----- EXTRACTED ENTRIES -----

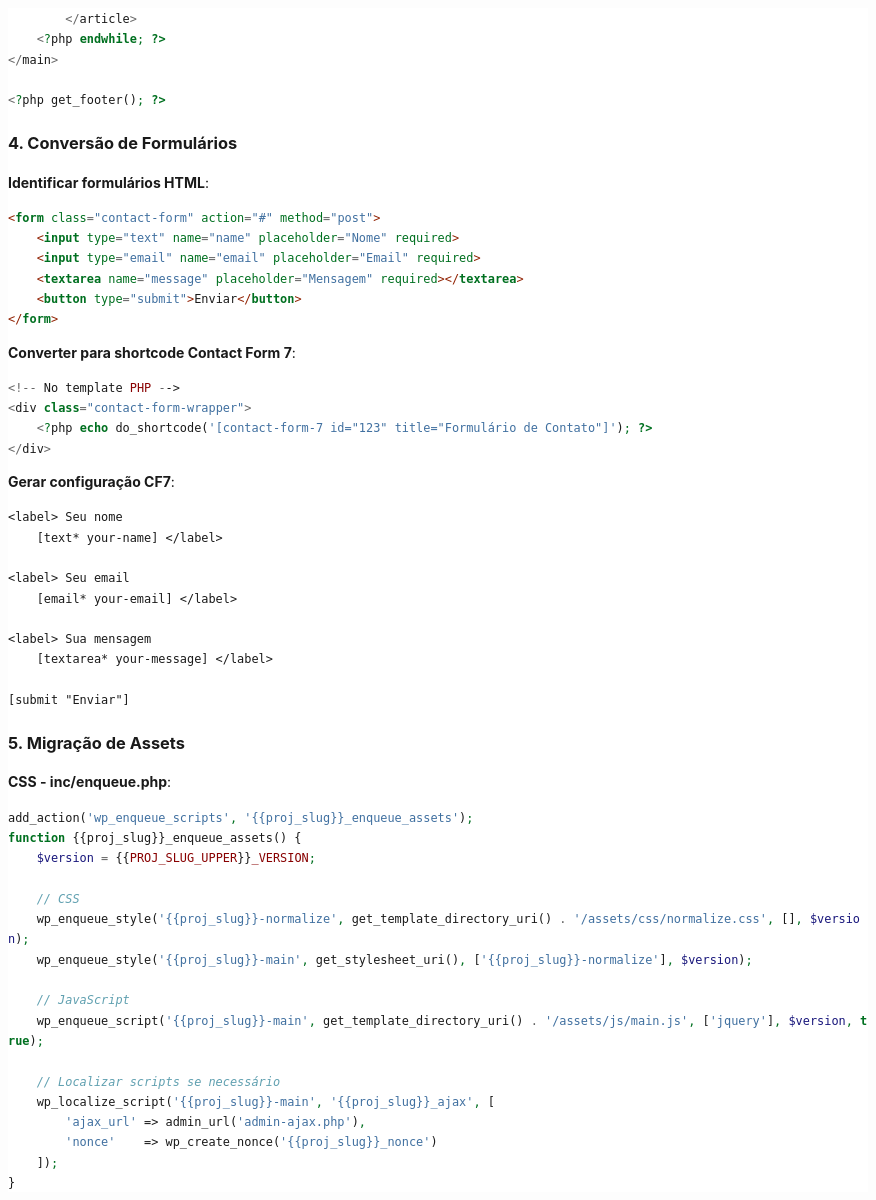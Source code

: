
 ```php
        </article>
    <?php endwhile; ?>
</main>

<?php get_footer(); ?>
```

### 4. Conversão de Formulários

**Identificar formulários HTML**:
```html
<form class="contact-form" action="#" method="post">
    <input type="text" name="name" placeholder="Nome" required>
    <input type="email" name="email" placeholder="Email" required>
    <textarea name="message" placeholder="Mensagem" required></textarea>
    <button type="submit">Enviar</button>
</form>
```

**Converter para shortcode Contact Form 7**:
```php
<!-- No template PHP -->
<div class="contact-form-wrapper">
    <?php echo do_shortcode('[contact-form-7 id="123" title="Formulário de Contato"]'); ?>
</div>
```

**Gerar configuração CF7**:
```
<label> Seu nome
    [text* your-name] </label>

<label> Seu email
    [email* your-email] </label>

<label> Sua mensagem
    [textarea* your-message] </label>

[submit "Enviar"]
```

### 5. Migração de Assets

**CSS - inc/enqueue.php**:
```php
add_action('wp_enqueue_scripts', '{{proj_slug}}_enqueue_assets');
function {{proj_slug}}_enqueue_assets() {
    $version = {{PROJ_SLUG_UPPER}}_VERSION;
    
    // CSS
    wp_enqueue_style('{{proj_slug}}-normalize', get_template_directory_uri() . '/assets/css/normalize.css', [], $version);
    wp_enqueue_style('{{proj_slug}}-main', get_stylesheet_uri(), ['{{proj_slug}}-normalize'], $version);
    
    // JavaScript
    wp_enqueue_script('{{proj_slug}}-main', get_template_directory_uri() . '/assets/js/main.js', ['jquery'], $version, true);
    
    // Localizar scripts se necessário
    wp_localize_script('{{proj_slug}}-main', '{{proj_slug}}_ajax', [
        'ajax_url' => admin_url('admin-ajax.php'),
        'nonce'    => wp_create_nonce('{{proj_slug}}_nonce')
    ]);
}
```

-----

### WHAT YOU NEED TO DO
Within the listing, how many lines include the string "normalize"? Supply the number and no further words.

### SOLUTION TO THE EXERCISE
2